Trivializing a suicide hotline as a “chat service” is vile and reprehensible, as is implying that the staffers aren’t truly counselors but something else—presumably “groomers” with malicious goals. But the fundamental message is the worst part. This spokesperson is literally saying that it is better to let trans kids kill themselves than to treat them respectfully in their identified genders.
Think about that.
And yes, this is specifically aimed at trans youth, as the Trump administration announcement states that the National Suicide and Crisis Lifeline will “continue to serve LGB+ youth” after the termination of the contract with the Trevor Project, under its general 988 line, using its regular hotline staffers. And yes, it is absolutely true that this is bad for cis sexual-minority youth, who are losing the counselors specially trained to help them. But the administration is explicitly saying it will serve LGB youth but not trans youth, because supposedly there is no such thing as a trans person. And it is hoping by acknowledging the existence of cis sexual-minority youth to get cisgender LGB adults to be motivated by self-interest to distance themselves from trans people (most of whom are themselves queer, mind you; only about a quarter of people who have gender transitioned identify as straight or heterosexual). Please, cis members of the Pride community—don’t let them divide us and set us at one another! Because the bigots are definitely focusing on trans people’s rights now, which must be recognized—but they’ll be focusing their destructive aims at cis queer folks in due time.
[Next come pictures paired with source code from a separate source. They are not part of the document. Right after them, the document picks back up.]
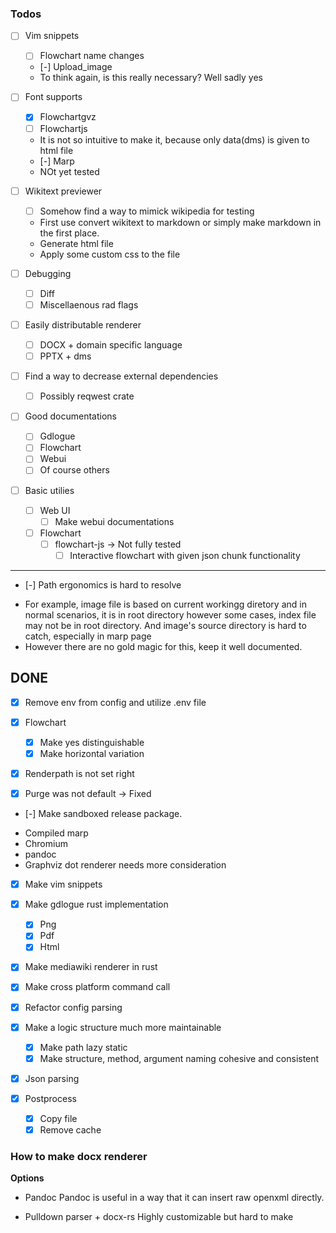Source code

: ### Todos

* [ ] Vim snippets
    * [ ] Flowchart name changes
	* [-] Upload\_image
	- To think again, is this really necessary? Well sadly yes

* [ ] Font supports
    * [x] Flowchartgvz 
	* [ ] Flowchartjs 
	- It is not so intuitive to make it, because only data(dms) is given to html file
	* [-] Marp
	- NOt yet tested

* [ ] Wikitext previewer
    * [ ] Somehow find a way to mimick wikipedia for testing
	- First use convert wikitext to markdown or simply make markdown in the first place.
	- Generate html file
	- Apply some custom css to the file

* [ ] Debugging
    * [ ] Diff
	* [ ] Miscellaenous rad flags

* [ ] Easily distributable renderer
	* [ ] DOCX + domain specific language
	* [ ] PPTX + dms

* [ ] Find a way to decrease external dependencies
	* [ ] Possibly reqwest crate

* [ ] Good documentations
    * [ ] Gdlogue
	* [ ] Flowchart
	* [ ] Webui
	* [ ] Of course others

* [ ] Basic utilies
    * [ ] Web UI
	  * [ ] Make webui documentations
    * [ ] Flowchart
      * [ ] flowchart-js -> Not fully tested
	    * [ ] Interactive flowchart with given json chunk functionality

---

* [-] Path ergonomics is hard to resolve
- For example, image file is based on current workingg diretory and in normal
scenarios, it is in root directory however some cases, index file may not be in
root directory. And image's source directory is hard to catch, especially in marp page
- However there are no gold magic for this, keep it well documented.

## DONE

* [x] Remove env from config and utilize .env file

* [x] Flowchart
    * [x] Make yes distinguishable
	* [x] Make horizontal variation

* [x] Renderpath is not set right
* [x] Purge was not default -> Fixed

* [-] Make sandboxed release package.
- Compiled marp
- Chromium
- pandoc
- Graphviz dot renderer needs more consideration
* [x] Make vim snippets
* [x] Make gdlogue rust implementation
  * [x] Png
  * [x] Pdf
  * [x] Html
* [x] Make mediawiki renderer in rust

* [x] Make cross platform command call
* [x] Refactor config parsing
* [x] Make a logic structure much more maintainable
  * [x] Make path lazy static
  * [x] Make structure, method, argument naming cohesive and consistent

* [x] Json parsing

* [x] Postprocess
    * [x] Copy file
    * [x] Remove cache

### How to make docx renderer

**Options**

- Pandoc
Pandoc is useful in a way that it can insert raw openxml directly.

- Pulldown parser + docx-rs
Highly customizable but hard to make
In sum, we can’t spend our lives in a continuous state of outrage, scrolling on our phones. That’s bad for our mental health, yes—but it also deadens people’s impulse to feel outrage when something egregiously abhorrent happens. We see how that has manifested this week, in people reacting to news of the cancelling of the Trevor Project’s national suicide prevention hotline services on the day of the Skrmetti decision. “This is misinformation! You’re catastrophizing by connecting unrelated new and old news items! This is a case of narcissistic trans drama demanding attention when all LGBTQ+ young people are equally harmed!”
Something truly hateful happened this week, and it is important that we treat it as outrageous—because outrage should push us towards action.